El retorno al viejo orden
Imagínate que después de años de cambios revolucionarios, los reyes europeos intentan volver a gobernar como si nada hubiera pasado. Eso fue exactamente lo que ocurrió tras la derrota de Napoleón con la Restauración.
El Congreso de Viena reunió a las grandes potencias con un objetivo claro: borrar todo rastro de la Revolución Francesa y devolver el poder a los monarcas tradicionales. Este principio se llamó legitimismo. Sin embargo, en algunos países como Francia, los reyes tuvieron que hacer concesiones, mientras que en España, Austria y Rusia se restauró completamente el Antiguo Régimen.

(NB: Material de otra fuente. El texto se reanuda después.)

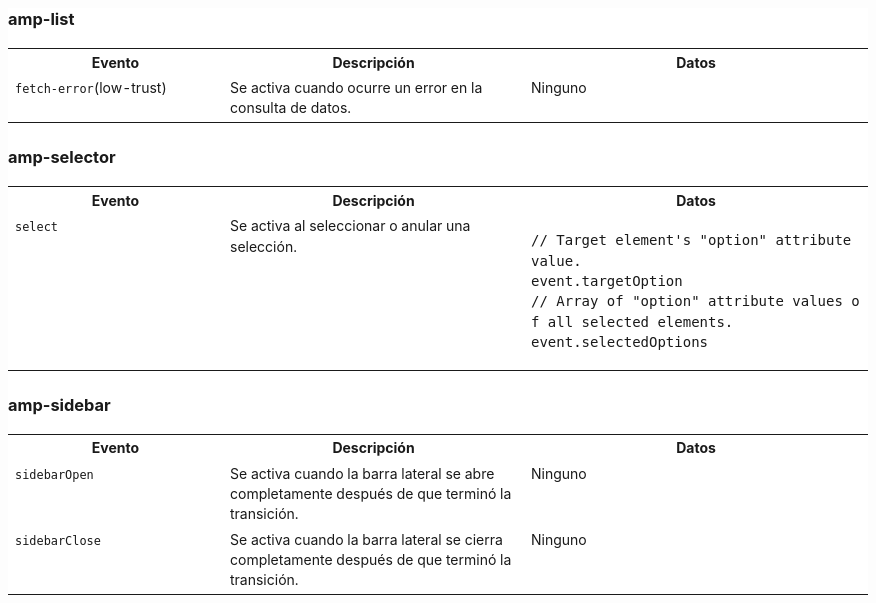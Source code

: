 ### amp-list <a name="amp-list-1"></a>

<table>
  <tr>
    <th width="25%">Evento</th>
    <th width="35%">Descripción</th>
    <th width="40%">Datos</th>
  </tr>
  <tr>
    <td> <code>fetch-error</code>(low-trust)</td>
    <td>Se activa cuando ocurre un error en la consulta de datos.</td>
    <td>Ninguno</td>
  </tr>
</table>

### amp-selector <a name="amp-selector-1"></a>

<table>
  <tr>
    <th width="25%">Evento</th>
    <th width="35%">Descripción</th>
    <th width="40%">Datos</th>
  </tr>
  <tr>
    <td><code>select</code></td>
    <td>Se activa al seleccionar o anular una selección.</td>
    <td><pre>// Target element's "option" attribute value.<br>event.targetOption<br>// Array of "option" attribute values of all selected elements.<br>event.selectedOptions</pre></td>
  </tr>
</table>

### amp-sidebar <a name="amp-sidebar-1"></a>

<table>
  <tr>
    <th width="25%">Evento</th>
    <th width="35%">Descripción</th>
    <th width="40%">Datos</th>
  </tr>
  <tr>
    <td><code>sidebarOpen</code></td>
    <td>Se activa cuando la barra lateral se abre completamente después de que terminó la transición.</td>
    <td>Ninguno</td>
  </tr>
  <tr>
    <td><code>sidebarClose</code></td>
    <td>Se activa cuando la barra lateral se cierra completamente después de que terminó la transición.</td>
    <td>Ninguno</td>
  </tr>
</table>
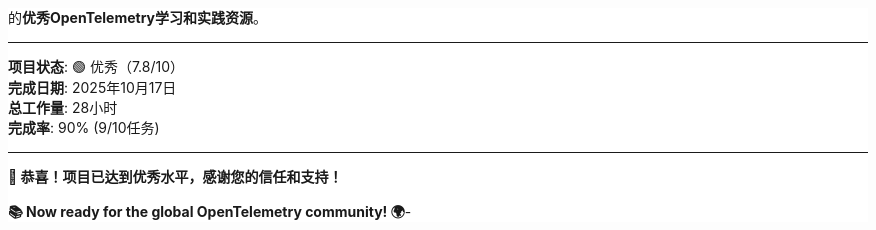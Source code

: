 的**优秀OpenTelemetry学习和实践资源**。

---

**项目状态**: 🟢 优秀（7.8/10）  
**完成日期**: 2025年10月17日  
**总工作量**: 28小时  
**完成率**: 90% (9/10任务)

---

**🎊 恭喜！项目已达到优秀水平，感谢您的信任和支持！**

**📚 Now ready for the global OpenTelemetry community! 🌍**-
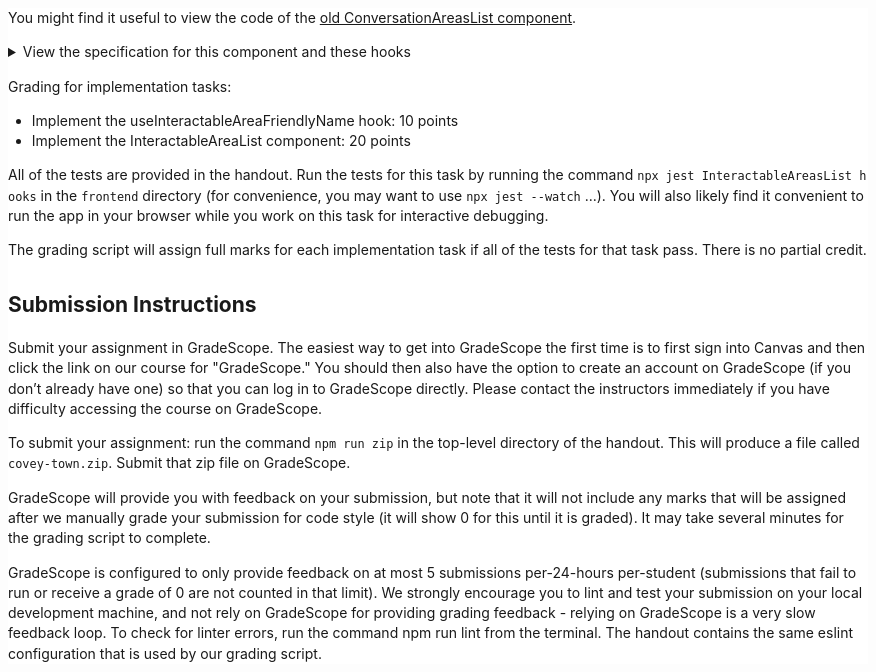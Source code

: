 You might find it useful to view the code of the [old ConversationAreasList component](https://github.com/neu-se/covey.town/blob/cf69be63f2d43ec3327dfab04a8a045c642dc741/frontend/src/components/SocialSidebar/ConversationAreasList.tsx).

<details><summary markdown="span">View the specification for this component and these hooks</summary></details>

Grading for implementation tasks:
* Implement the useInteractableAreaFriendlyName hook: 10 points
* Implement the InteractableAreaList component: 20 points

All of the tests are provided in the handout. Run the tests for this task by running the command `npx jest InteractableAreasList hooks` in the `frontend` directory (for convenience, you may want to use `npx jest --watch` ...). You will also likely find it convenient to run the app in your browser while you work on this task for interactive debugging.

The grading script will assign full marks for each implementation task if all of the tests for that task pass.  There is no partial credit. 

## Submission Instructions
Submit your assignment in GradeScope. The easiest way to get into GradeScope the first time is to first sign into Canvas and then click the link on our course for "GradeScope." You should then also have the option to create an account on GradeScope (if you don’t already have one) so that you can log in to GradeScope directly. Please contact the instructors immediately if you have difficulty accessing the course on GradeScope.


To submit your assignment: run the command `npm run zip` in the top-level directory of the handout. This will produce a file called `covey-town.zip`. Submit that zip file on GradeScope.

GradeScope will provide you with feedback on your submission, but note that it will not include any marks that will be assigned after we manually grade your submission for code style (it will show 0 for this until it is graded). It may take several minutes for the grading script to complete.

GradeScope is configured to only provide feedback on at most 5 submissions per-24-hours per-student (submissions that fail to run or receive a grade of 0 are not counted in that limit). We strongly encourage you to lint and test your submission on your local development machine, and not rely on GradeScope for providing grading feedback - relying on GradeScope is a very slow feedback loop. To check for linter errors, run the command npm run lint from the terminal. The handout contains the same eslint configuration that is used by our grading script.
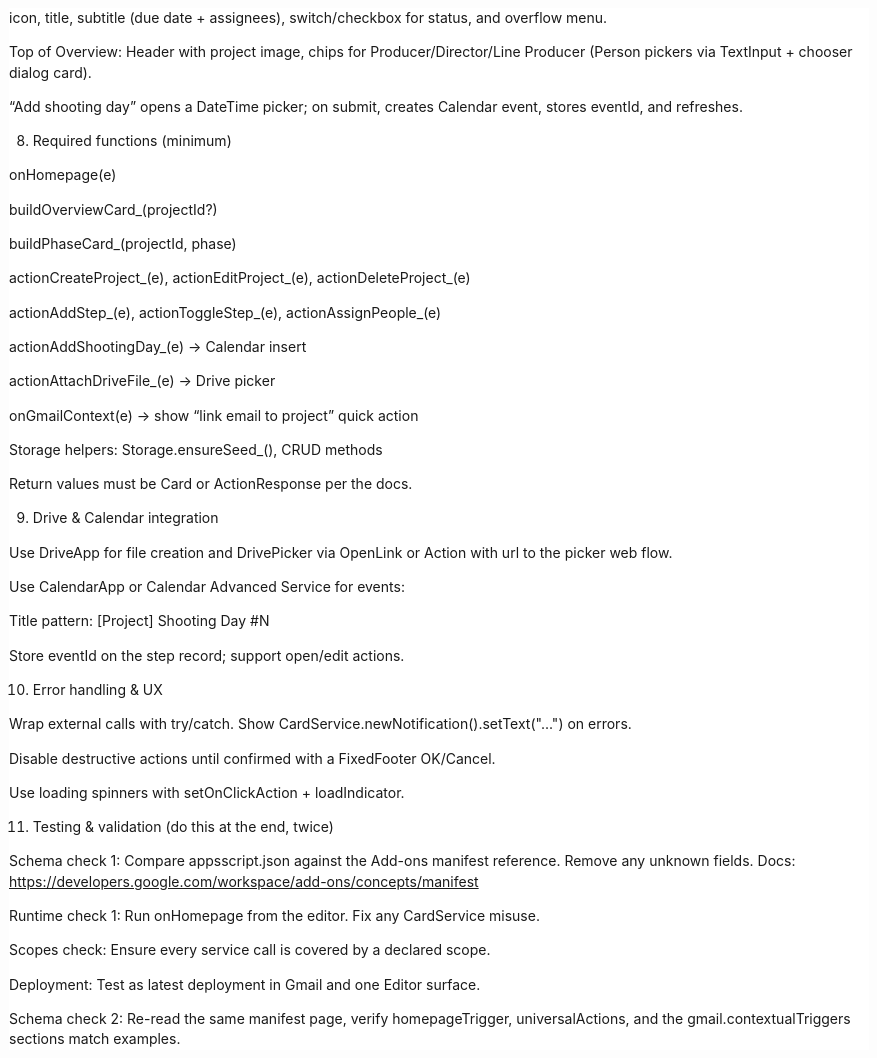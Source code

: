 icon, title, subtitle (due date + assignees), switch/checkbox for status, and overflow menu.

Top of Overview: Header with project image, chips for Producer/Director/Line Producer (Person pickers via TextInput + chooser dialog card).

“Add shooting day” opens a DateTime picker; on submit, creates Calendar event, stores eventId, and refreshes.

8) Required functions (minimum)

onHomepage(e)

buildOverviewCard_(projectId?)

buildPhaseCard_(projectId, phase)

actionCreateProject_(e), actionEditProject_(e), actionDeleteProject_(e)

actionAddStep_(e), actionToggleStep_(e), actionAssignPeople_(e)

actionAddShootingDay_(e) → Calendar insert

actionAttachDriveFile_(e) → Drive picker

onGmailContext(e) → show “link email to project” quick action

Storage helpers: Storage.ensureSeed_(), CRUD methods

Return values must be Card or ActionResponse per the docs.

9) Drive & Calendar integration

Use DriveApp for file creation and DrivePicker via OpenLink or Action with url to the picker web flow.

Use CalendarApp or Calendar Advanced Service for events:

Title pattern: [Project] Shooting Day #N

Store eventId on the step record; support open/edit actions.

10) Error handling & UX

Wrap external calls with try/catch. Show CardService.newNotification().setText("...") on errors.

Disable destructive actions until confirmed with a FixedFooter OK/Cancel.

Use loading spinners with setOnClickAction + loadIndicator.

11) Testing & validation (do this at the end, twice)

Schema check 1: Compare appsscript.json against the Add-ons manifest reference. Remove any unknown fields.
Docs: https://developers.google.com/workspace/add-ons/concepts/manifest

Runtime check 1: Run onHomepage from the editor. Fix any CardService misuse.

Scopes check: Ensure every service call is covered by a declared scope.

Deployment: Test as latest deployment in Gmail and one Editor surface.

Schema check 2: Re-read the same manifest page, verify homepageTrigger, universalActions, and the gmail.contextualTriggers sections match examples.
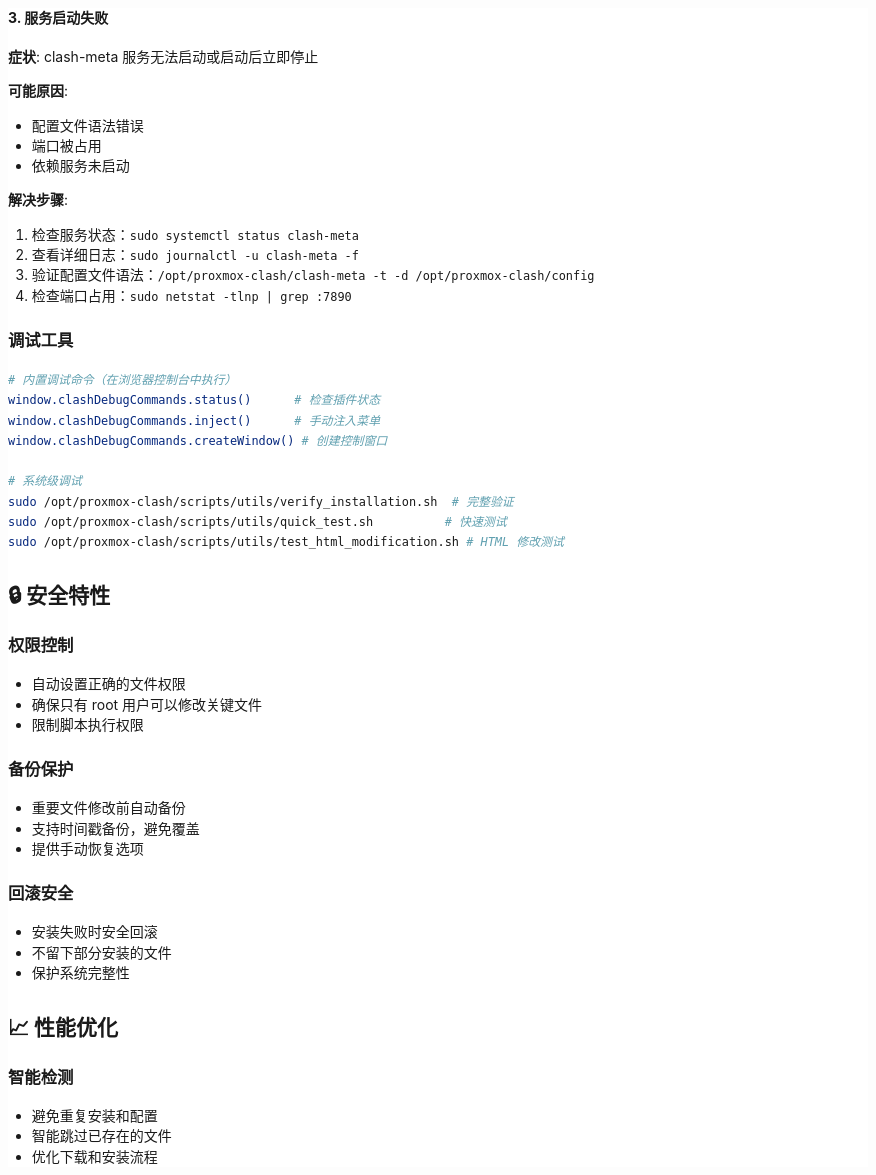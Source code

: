 #### 3. 服务启动失败

**症状**: clash-meta 服务无法启动或启动后立即停止

**可能原因**:
- 配置文件语法错误
- 端口被占用
- 依赖服务未启动

**解决步骤**:
1. 检查服务状态：`sudo systemctl status clash-meta`
2. 查看详细日志：`sudo journalctl -u clash-meta -f`
3. 验证配置文件语法：`/opt/proxmox-clash/clash-meta -t -d /opt/proxmox-clash/config`
4. 检查端口占用：`sudo netstat -tlnp | grep :7890`

### 调试工具

```bash
# 内置调试命令（在浏览器控制台中执行）
window.clashDebugCommands.status()      # 检查插件状态
window.clashDebugCommands.inject()      # 手动注入菜单
window.clashDebugCommands.createWindow() # 创建控制窗口

# 系统级调试
sudo /opt/proxmox-clash/scripts/utils/verify_installation.sh  # 完整验证
sudo /opt/proxmox-clash/scripts/utils/quick_test.sh          # 快速测试
sudo /opt/proxmox-clash/scripts/utils/test_html_modification.sh # HTML 修改测试
```

## 🔒 安全特性

### 权限控制
- 自动设置正确的文件权限
- 确保只有 root 用户可以修改关键文件
- 限制脚本执行权限

### 备份保护
- 重要文件修改前自动备份
- 支持时间戳备份，避免覆盖
- 提供手动恢复选项

### 回滚安全
- 安装失败时安全回滚
- 不留下部分安装的文件
- 保护系统完整性

## 📈 性能优化

### 智能检测
- 避免重复安装和配置
- 智能跳过已存在的文件
- 优化下载和安装流程
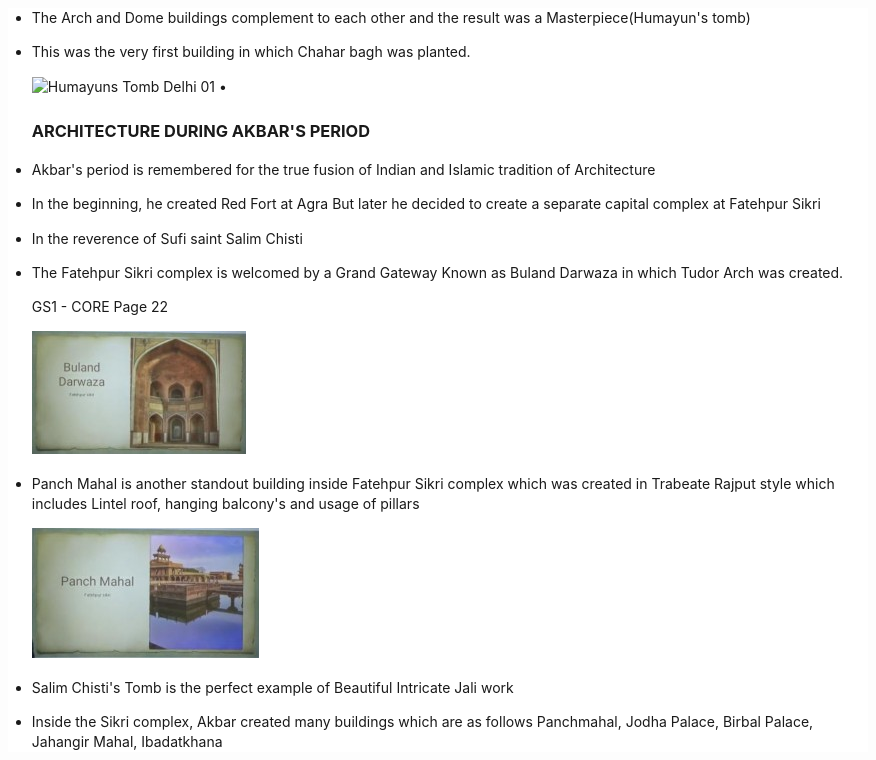 - The Arch and Dome buildings complement to each other and the result was a Masterpiece(Humayun's tomb)
    
- This was the very first building in which Chahar bagh was planted.
    
    ![Humayuns 
    Tomb 
    Delhi 
    01 • ](HTML%20import/Attachments/Image_051.jpg "Humayuns 
    Tomb 
    Delhi 
    01 • ")
    
      
    
    ### ARCHITECTURE DURING AKBAR'S PERIOD
    
- Akbar's period is remembered for the true fusion of Indian and Islamic tradition of Architecture
    
- In the beginning, he created Red Fort at Agra But later he decided to create a separate capital complex at Fatehpur Sikri
    
- In the reverence of Sufi saint Salim Chisti
    
- The Fatehpur Sikri complex is welcomed by a Grand Gateway Known as Buland Darwaza in which Tudor Arch was created.
    
      
    
    GS1 - CORE Page 22
    
    ![Buland  Darwaza  Fatehpur sikri ](HTML%20import/Attachments/Image_052.jpg "Buland  Darwaza  Fatehpur sikri ")
    
- Panch Mahal is another standout building inside Fatehpur Sikri complex which was created in Trabeate Rajput style which  
    includes Lintel roof, hanging balcony's and usage of pillars
    
      
    
    ![Panch Mahal  Fatehpur sikri ](HTML%20import/Attachments/Image_053.jpg "Panch Mahal  Fatehpur sikri ")
    
- Salim Chisti's Tomb is the perfect example of Beautiful Intricate Jali work
    
- Inside the Sikri complex, Akbar created many buildings which are as follows Panchmahal, Jodha Palace, Birbal Palace,  
    Jahangir Mahal, Ibadatkhana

Las potencias europeas crearon dos herramientas para mantenerse en el poder: los congresos internacionales para mantener el equilibrio territorial y la Santa Alianza, un pacto que les permitía intervenir militarmente cuando cualquier monarca se viera amenazado por revoluciones liberales.
Pero las ideas liberales ya habían echado raíces: ciudadanos libres e iguales, soberanía nacional, división de poderes y constituciones. Estas ideas provocaron las primeras oleadas revolucionarias en la década de 1820 en España, Portugal, Nápoles y el Piamonte, aunque fueron aplastadas por la Santa Alianza. Solo Grecia logró independizarse del Imperio Turco tras una brutal guerra.
Dato clave: La segunda oleada revolucionaria de 1830 sí tuvo más éxito, derrocando al último rey Borbón en Francia e instaurando una monarquía constitucional.